Birmingham University Green Heart

Redefining the value of outdoor learning spaces within a new landscape at the heart of an historic Red Brick university.

Our design promotes the positive use of external academic space; establishing the landscape as the talking point of campus, facilitating discourse, occupation and random encounter; a seedbed where students and academics trade ideas and inspiration. 

Haarkon images (Churchman Thornhill Finch)
Haarkon images (Churchman Thornhill Finch)
Haarkon images (Churchman Thornhill Finch)
Haarkon images (Churchman Thornhill Finch)

We have used the significant level changes to create a three-dimensional landscape composition of earthworks and bridges which students can readily move over, through and across.

 

Focused around the formal axis established by the Chamberlain Clock tower and the Byzantine influenced semi-circular range of original academic buildings, our scheme establishes a new spatial geometry structured around a series of external rooms supporting a diverse programme of use.

The Green Heart marks a new chapter in the evolving fabric of the campus which has continued to change over the last century to reflect new trends within the higher education landscape. The University adopted a radical strategy in the early 2000’s by removing the 1950's Library building which had previously truncated the main axis, opening up 5 hectares of public realm at the heart of the campus. 

The Green Heart delivers a contemporary learning environment within the historic setting of the 1900's redbrick university campus.

 

Our design embraces contemporary technology with all areas digitally enabled, allowing the external spaces to become a meaningful extension of the learning environment.

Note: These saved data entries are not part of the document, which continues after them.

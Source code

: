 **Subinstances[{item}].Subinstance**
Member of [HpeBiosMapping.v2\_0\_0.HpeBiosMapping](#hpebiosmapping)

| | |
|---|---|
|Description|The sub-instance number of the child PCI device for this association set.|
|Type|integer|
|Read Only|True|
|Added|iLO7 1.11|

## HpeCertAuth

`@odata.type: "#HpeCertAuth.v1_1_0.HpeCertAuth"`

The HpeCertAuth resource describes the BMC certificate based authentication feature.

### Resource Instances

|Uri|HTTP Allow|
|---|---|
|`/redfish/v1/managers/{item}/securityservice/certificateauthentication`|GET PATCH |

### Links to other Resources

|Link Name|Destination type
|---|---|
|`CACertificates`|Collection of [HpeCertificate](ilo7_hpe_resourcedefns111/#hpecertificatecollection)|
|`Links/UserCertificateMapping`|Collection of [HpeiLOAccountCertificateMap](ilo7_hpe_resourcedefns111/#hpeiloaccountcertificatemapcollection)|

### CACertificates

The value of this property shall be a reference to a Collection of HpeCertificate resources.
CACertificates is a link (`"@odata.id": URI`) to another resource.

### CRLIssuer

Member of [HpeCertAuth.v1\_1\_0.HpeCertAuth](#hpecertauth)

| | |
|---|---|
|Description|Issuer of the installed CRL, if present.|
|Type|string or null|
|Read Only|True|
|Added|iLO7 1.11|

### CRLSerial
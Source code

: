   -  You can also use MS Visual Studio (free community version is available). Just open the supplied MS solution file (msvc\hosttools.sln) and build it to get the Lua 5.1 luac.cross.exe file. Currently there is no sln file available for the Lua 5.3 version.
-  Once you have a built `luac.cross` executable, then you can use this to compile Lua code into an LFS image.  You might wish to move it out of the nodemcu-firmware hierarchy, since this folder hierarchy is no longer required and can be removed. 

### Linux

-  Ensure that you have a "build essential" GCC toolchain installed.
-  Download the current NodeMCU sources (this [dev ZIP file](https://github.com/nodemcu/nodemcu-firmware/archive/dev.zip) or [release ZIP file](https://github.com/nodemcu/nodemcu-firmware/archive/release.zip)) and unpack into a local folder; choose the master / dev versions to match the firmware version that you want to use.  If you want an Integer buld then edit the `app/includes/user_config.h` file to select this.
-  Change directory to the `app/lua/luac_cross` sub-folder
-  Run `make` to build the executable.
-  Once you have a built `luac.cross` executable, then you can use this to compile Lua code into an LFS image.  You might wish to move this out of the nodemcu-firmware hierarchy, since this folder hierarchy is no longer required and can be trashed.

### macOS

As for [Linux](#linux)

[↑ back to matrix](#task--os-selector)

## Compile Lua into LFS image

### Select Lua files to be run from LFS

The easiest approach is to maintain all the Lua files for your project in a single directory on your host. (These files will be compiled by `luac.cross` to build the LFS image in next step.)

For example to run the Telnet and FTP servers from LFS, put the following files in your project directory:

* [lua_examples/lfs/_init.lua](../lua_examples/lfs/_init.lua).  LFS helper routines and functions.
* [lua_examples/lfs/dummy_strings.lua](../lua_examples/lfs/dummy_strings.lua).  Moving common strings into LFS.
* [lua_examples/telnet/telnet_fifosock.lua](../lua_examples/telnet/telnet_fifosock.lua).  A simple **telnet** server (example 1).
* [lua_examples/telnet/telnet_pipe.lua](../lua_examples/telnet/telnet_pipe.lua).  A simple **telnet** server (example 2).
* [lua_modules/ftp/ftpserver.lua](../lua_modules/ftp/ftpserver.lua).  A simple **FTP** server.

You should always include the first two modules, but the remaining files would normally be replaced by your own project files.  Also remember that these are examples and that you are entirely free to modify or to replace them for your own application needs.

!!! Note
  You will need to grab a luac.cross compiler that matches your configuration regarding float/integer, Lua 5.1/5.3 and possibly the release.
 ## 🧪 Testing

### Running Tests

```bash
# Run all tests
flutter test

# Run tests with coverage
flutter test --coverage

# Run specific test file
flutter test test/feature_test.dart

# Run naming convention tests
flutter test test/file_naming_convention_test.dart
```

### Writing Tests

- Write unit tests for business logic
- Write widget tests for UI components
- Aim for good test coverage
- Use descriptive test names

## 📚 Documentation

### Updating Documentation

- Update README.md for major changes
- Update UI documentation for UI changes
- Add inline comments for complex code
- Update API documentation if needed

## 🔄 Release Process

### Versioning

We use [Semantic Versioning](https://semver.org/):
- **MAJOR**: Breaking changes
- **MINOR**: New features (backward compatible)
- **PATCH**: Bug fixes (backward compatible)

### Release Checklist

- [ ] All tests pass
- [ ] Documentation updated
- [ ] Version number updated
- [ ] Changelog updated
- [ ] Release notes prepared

Sustainable technologies are embedded within our design including energy generating paving, charging sockets within furniture and rain gardens as an alternative to conventional drainage.  This has led to crossovers between designers and academics, with Churchman Thornhill Finch now collaborating with the University’s BIFOR Group on the use of green infrastructure in mitigating air quality.

Our hope is that the academic community will embrace the Green Heart and continue to re-work it such that it can become a test bed of new ideas.